Efficacy of Transcutaneous Electrical Nerve Stimulation in Management of Cancer Pain: a Meta Analysis

Alan D. Kaye, LSU Health Sciences Center - Shreveport
Kaitlyn E. Allen, LSU Health Sciences Center - New Orleans
Shivam S. Shah, LSU Health Sciences Center - Shreveport
Summer A. Smith, LSU Health Sciences Center - New Orleans
Taylor R. Plaisance, LSU Health Sciences Center - New Orleans
Amy E. Brouillette, LSU Health Sciences Center - New Orleans
Dani’elle J. Despanie, LSU Health Sciences Center - New Orleans
Tayler D. Payton, LSU Health Sciences Center - New Orleans
Ross Rieger, LSU Health Sciences Center - Shreveport
Naina Singh, LSU Health Sciences Center - Shreveport
Shahab Ahmadzadeh, LSU Health Sciences Center - Shreveport
Sonja Gennuso, LSU Health Sciences Center - Shreveport
Sahar Shekoohi, LSU Health Sciences Center - Shreveport

Abstract

Purpose of Review: The present investigation assesses efficacy of transcutaneous electrical nerve stimulation (TENS) on relief of cancer or chemotherapy-related pain.
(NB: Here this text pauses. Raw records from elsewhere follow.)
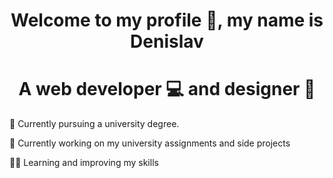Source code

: <h1 align="center">Welcome to my profile 👋, my name is Denislav</h1>
<h1 align="center">A web developer 💻 and designer 🎨</h1>
<p align="left">🌱 Currently pursuing a university degree.</p>
<p align="left">🔭 Currently working on my university assignments and side projects</p>
<p align="left">👨‍💻 Learning and improving my skills </p>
Patients with cancer experience a relatively high prevalence of pain that is reportedly undertreated. Therefore, this analysis is pertinent to determine if TENS is a useful complementary therapy considering its increase in accessibility and minimal side effect profile. Recent Findings: A systematic search for eligible studies from PubMed, Google Scholar, Cochrane, and Embase was performed. The present investigation elucidated any significant differences between change in numeric rating scale of average and maximum pain scores between a TENS and non-TENS group. A nonsignificant difference was reported between TENS and non-TENS, with a mean difference of − 0.393 (95% CI − 1.780, 0.993; P = 0.578). For change in maximum pain reported, a nonsignificant difference was also found, with a mean difference of 0.128 (95% CI − 1.158, 1.414; P = 0.845). Conclusion: Related to various limitations of this meta-analysis, no definitive conclusions could be concluded regarding efficacy of TENS in the treatment of cancer or chemotherapy-related pain. Additional randomized primary studies with standardized treatment protocols and pain measurements are needed for future meta-analysis and recommendations for clinical practice.